Overview

Temocillin Versus a Carbapenem as Initial Intravenous Treatment for ESBL Related Urinary Tract Infections

Status:
Completed
Trial end date:
2020-12-14
Target enrollment:
0
Participant gender:
All
Summary
TEMO-CARB is a phase 3, randomized, controlled, multicentre, open-label pragmatic clinical trial to test the non-inferiority of temocillin versus carbapenem as initial intravenous treatment of Urinary Tract Infection (UTI) due to extended-spectrum beta-lactamase (ESBL) producing enterobacteriaceae.
Phase:
Phase 3
Accepts Healthy Volunteers?
No
Details
Lead Sponsor:
Assistance Publique - Hôpitaux de Paris
Collaborators:
French National Network of Clinical Research in Infectious Diseases (RENARCI)
Groupe Hospitalier Paris Saint Joseph
Treatments:
Imipenem
Meropenem
Penicillins
Temocillin
Thienamycins
Criteria
Inclusion Criteria:

- Adult (≥ 18 years)

- Hospitalized patient with clinically significant monomicrobial UTI

- Complicated UTI due to ESBL producing enterobacteriaceae (pyelonephritis, prostatitis
or renal abscess) requiring parenteral antimicrobial therapy

- Susceptibility to temocillin and carbapenem as evidenced by testing results

- For woman able to procreate: negative pregnancy test and use of an effective method of
contraception (abstinence, oral contraceptives, intra-uterine device, diaphragm with
spermicide and condom). All forms of hormonal contraception are acceptable

- Signed informed consent by patient himself (able or under curatorship) or his legal
representative (patient unable to give his consent or under tutorship)

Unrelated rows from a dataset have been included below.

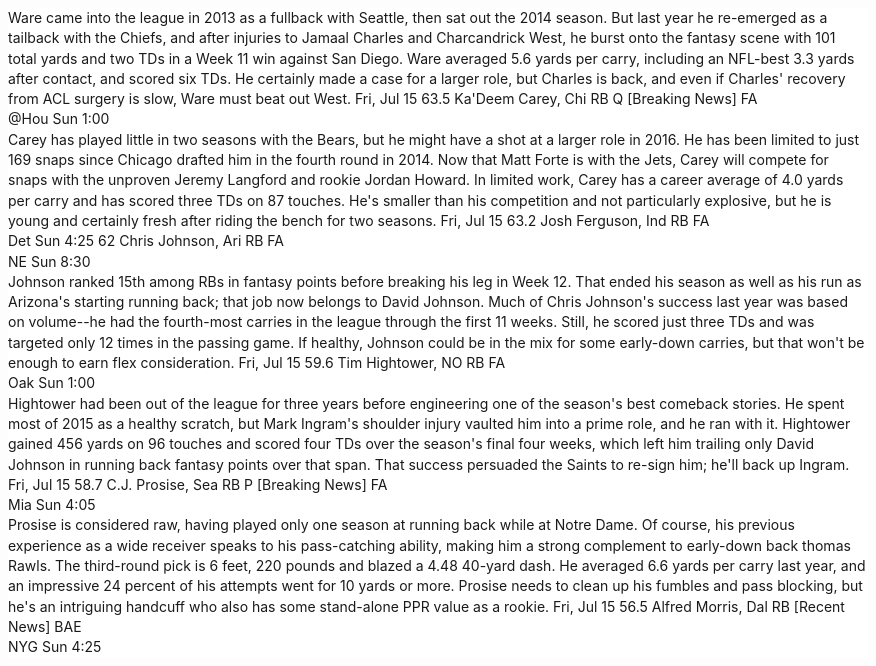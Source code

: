 Ware came into the league in 2013 as a fullback with Seattle, then sat out the 2014 season. But last year he re-emerged as a tailback with the Chiefs, and after injuries to Jamaal Charles and Charcandrick West, he burst onto the fantasy scene with 101 total yards and two TDs in a Week 11 win against San Diego. Ware averaged 5.6 yards per carry, including an NFL-best 3.3 yards after contact, and scored six TDs. He certainly made a case for a larger role, but Charles is back, and even if Charles' recovery from ACL surgery is slow, Ware must beat out West.
Fri, Jul 15
	63.5
Ka'Deem Carey, Chi RB  Q [Breaking News] 		FA			
@Hou
	Sun 1:00		
Carey has played little in two seasons with the Bears, but he might have a shot at a larger role in 2016. He has been limited to just 169 snaps since Chicago drafted him in the fourth round in 2014. Now that Matt Forte is with the Jets, Carey will compete for snaps with the unproven Jeremy Langford and rookie Jordan Howard. In limited work, Carey has a career average of 4.0 yards per carry and has scored three TDs on 87 touches. He's smaller than his competition and not particularly explosive, but he is young and certainly fresh after riding the bench for two seasons.
Fri, Jul 15
	63.2
Josh Ferguson, Ind RB		FA			
Det
	Sun 4:25			62
Chris Johnson, Ari RB		FA			
NE
	Sun 8:30		
Johnson ranked 15th among RBs in fantasy points before breaking his leg in Week 12. That ended his season as well as his run as Arizona's starting running back; that job now belongs to David Johnson. Much of Chris Johnson's success last year was based on volume--he had the fourth-most carries in the league through the first 11 weeks. Still, he scored just three TDs and was targeted only 12 times in the passing game. If healthy, Johnson could be in the mix for some early-down carries, but that won't be enough to earn flex consideration.
Fri, Jul 15
	59.6
Tim Hightower, NO RB		FA			
Oak
	Sun 1:00		
Hightower had been out of the league for three years before engineering one of the season's best comeback stories. He spent most of 2015 as a healthy scratch, but Mark Ingram's shoulder injury vaulted him into a prime role, and he ran with it. Hightower gained 456 yards on 96 touches and scored four TDs over the season's final four weeks, which left him trailing only David Johnson in running back fantasy points over that span. That success persuaded the Saints to re-sign him; he'll back up Ingram.
Fri, Jul 15
	58.7
C.J. Prosise, Sea RB  P [Breaking News] 		FA			
Mia
	Sun 4:05		
Prosise is considered raw, having played only one season at running back while at Notre Dame. Of course, his previous experience as a wide receiver speaks to his pass-catching ability, making him a strong complement to early-down back thomas Rawls. The third-round pick is 6 feet, 220 pounds and blazed a 4.48 40-yard dash. He averaged 6.6 yards per carry last year, and an impressive 24 percent of his attempts went for 10 yards or more. Prosise needs to clean up his fumbles and pass blocking, but he's an intriguing handcuff who also has some stand-alone PPR value as a rookie.
Fri, Jul 15
	56.5
Alfred Morris, Dal RB [Recent News] 		BAE			
NYG
	Sun 4:25		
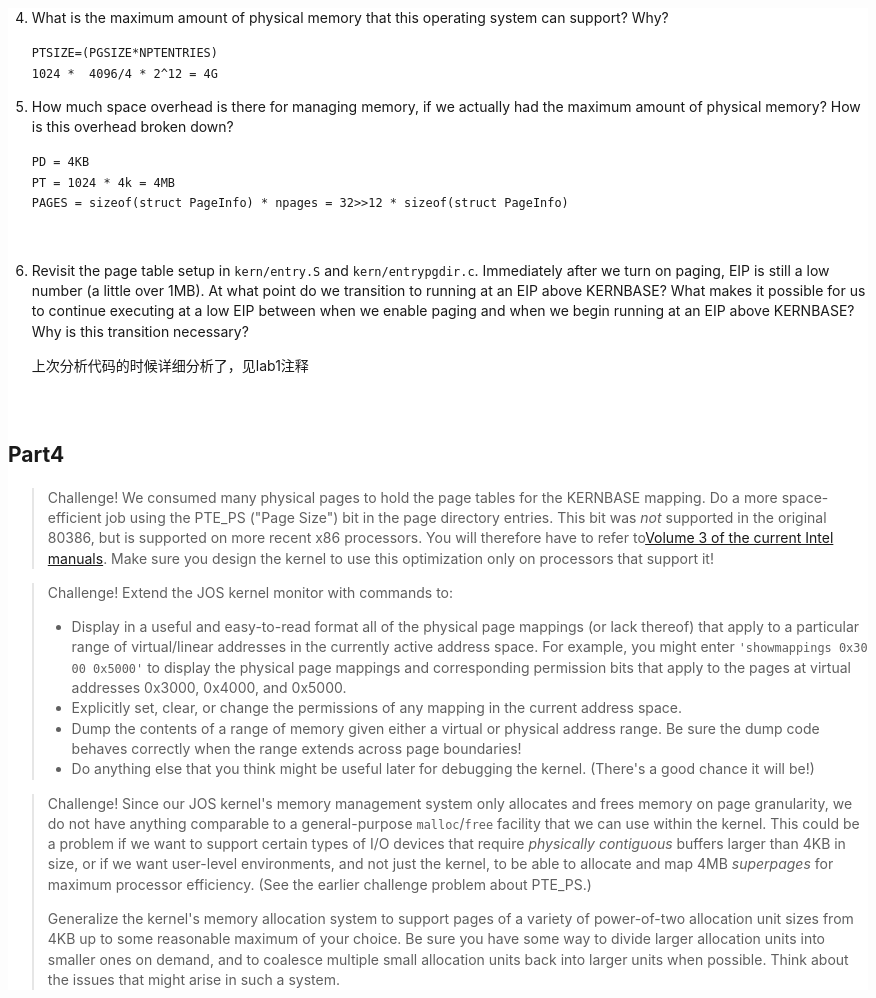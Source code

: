 4. What is the maximum amount of physical memory that this operating system can support? Why?

   ```
   PTSIZE=(PGSIZE*NPTENTRIES)
   1024 *  4096/4 * 2^12 = 4G
   ```

5. How much space overhead is there for managing memory, if we actually had the maximum amount of physical memory? How is this overhead broken down?

   ```
   PD = 4KB
   PT = 1024 * 4k = 4MB
   PAGES = sizeof(struct PageInfo) * npages = 32>>12 * sizeof(struct PageInfo)
   ```

   ​

6. Revisit the page table setup in `kern/entry.S` and `kern/entrypgdir.c`. Immediately after we turn on paging, EIP is still a low number (a little over 1MB). At what point do we transition to running at an EIP above KERNBASE? What makes it possible for us to continue executing at a low EIP between when we enable paging and when we begin running at an EIP above KERNBASE? Why is this transition necessary?

   上次分析代码的时候详细分析了，见lab1注释

   ​

## Part4

> Challenge! We consumed many physical pages to hold the page tables for the KERNBASE mapping. Do a more space-efficient job using the PTE_PS ("Page Size") bit in the page directory entries. This bit was *not* supported in the original 80386, but is supported on more recent x86 processors. You will therefore have to refer to[Volume 3 of the current Intel manuals](https://pdos.csail.mit.edu/6.828/2016/readings/ia32/IA32-3A.pdf). Make sure you design the kernel to use this optimization only on processors that support it!



> Challenge! Extend the JOS kernel monitor with commands to:
>
> - Display in a useful and easy-to-read format all of the physical page mappings (or lack thereof) that apply to a particular range of virtual/linear addresses in the currently active address space. For example, you might enter `'showmappings 0x3000 0x5000'` to display the physical page mappings and corresponding permission bits that apply to the pages at virtual addresses 0x3000, 0x4000, and 0x5000.
> - Explicitly set, clear, or change the permissions of any mapping in the current address space.
> - Dump the contents of a range of memory given either a virtual or physical address range. Be sure the dump code behaves correctly when the range extends across page boundaries!
> - Do anything else that you think might be useful later for debugging the kernel. (There's a good chance it will be!)



> Challenge! Since our JOS kernel's memory management system only allocates and frees memory on page granularity, we do not have anything comparable to a general-purpose `malloc`/`free` facility that we can use within the kernel. This could be a problem if we want to support certain types of I/O devices that require *physically contiguous* buffers larger than 4KB in size, or if we want user-level environments, and not just the kernel, to be able to allocate and map 4MB *superpages* for maximum processor efficiency. (See the earlier challenge problem about PTE_PS.)
>
> Generalize the kernel's memory allocation system to support pages of a variety of power-of-two allocation unit sizes from 4KB up to some reasonable maximum of your choice. Be sure you have some way to divide larger allocation units into smaller ones on demand, and to coalesce multiple small allocation units back into larger units when possible. Think about the issues that might arise in such a system.



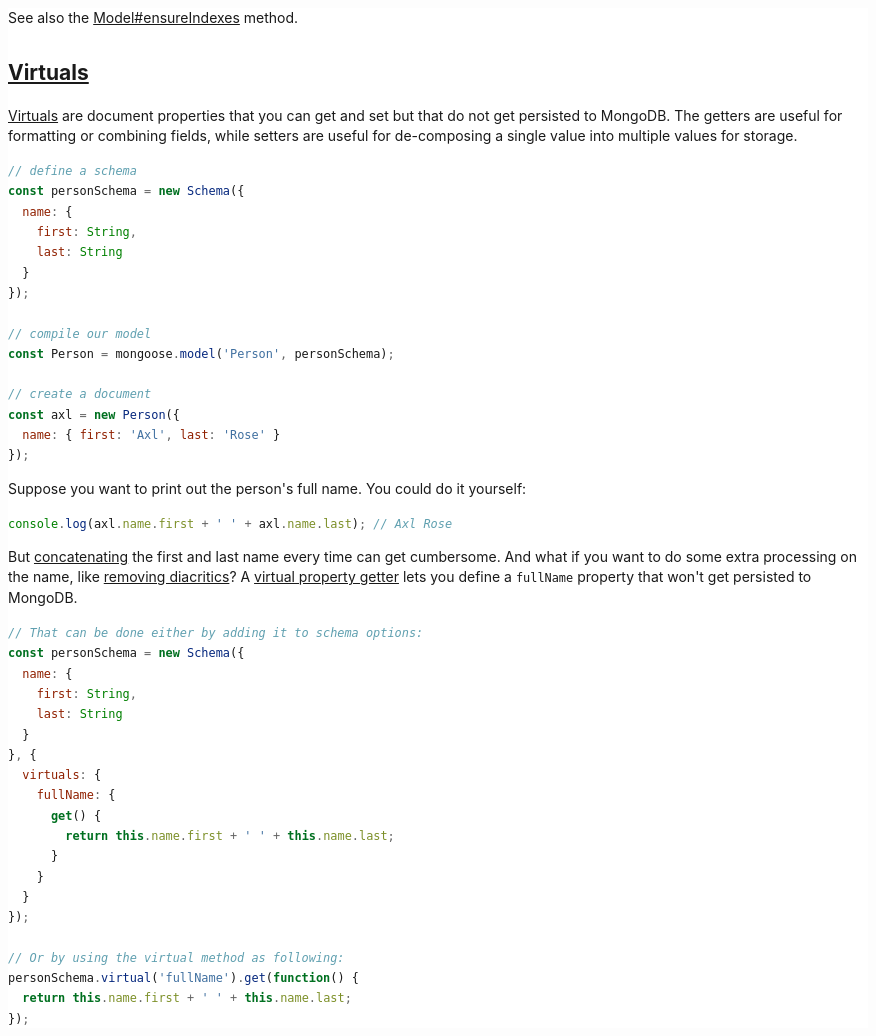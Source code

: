 See also the [Model#ensureIndexes](api/model.html#model_Model-ensureIndexes) method.

<h2 id="virtuals"><a href="#virtuals">Virtuals</a></h2>

[Virtuals](api/schema.html#schema_Schema-virtual) are document properties that
you can get and set but that do not get persisted to MongoDB. The getters
are useful for formatting or combining fields, while setters are useful for
de-composing a single value into multiple values for storage.

```javascript
// define a schema
const personSchema = new Schema({
  name: {
    first: String,
    last: String
  }
});

// compile our model
const Person = mongoose.model('Person', personSchema);

// create a document
const axl = new Person({
  name: { first: 'Axl', last: 'Rose' }
});
```

Suppose you want to print out the person's full name. You could do it yourself:

```javascript
console.log(axl.name.first + ' ' + axl.name.last); // Axl Rose
```

But [concatenating](https://masteringjs.io/tutorials/fundamentals/string-concat) the first and
last name every time can get cumbersome.
And what if you want to do some extra processing on the name, like
[removing diacritics](https://www.npmjs.com/package/diacritics)? A
[virtual property getter](api/virtualtype.html#virtualtype_VirtualType-get) lets you
define a `fullName` property that won't get persisted to MongoDB.

```javascript
// That can be done either by adding it to schema options:
const personSchema = new Schema({
  name: {
    first: String,
    last: String
  }
}, {
  virtuals: {
    fullName: {
      get() {
        return this.name.first + ' ' + this.name.last;
      }
    }
  }
});

// Or by using the virtual method as following:
personSchema.virtual('fullName').get(function() {
  return this.name.first + ' ' + this.name.last;
});
```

- Patient affiliated to the social security system

Exclusion Criteria:

- Patient infected with a bacteria which is not an ESBL-producing enterobacteriaceae.

- Polymicrobial infection.

- Hypersensitivity and/or previous intolerance to carbapenem or temocillin, or
penicillins or any other beta-lactam.

- Patient with a contraindication to any of the drugs to be used in research

- Patient presenting another site of infection than urinary (except onset of bacteraemia
from urinary tract origin due to Gram negative bacteria).

- Woman who is pregnant, breastfeeding, or expecting to conceive at any time during the
study (pregnancy test will be conducted for woman without menopause).

- Palliative care of life expectancy < 90 days.

- Ongoing empirical treatment of the urinary tract infections with carbapenem or
temocillin > 24 hours before randomization

- Delay in randomization > 48 hours after identification of ESBL producing
enterobacteriaceae in urinary and/or blood culture.

- Participation in other clinical trial for the infection.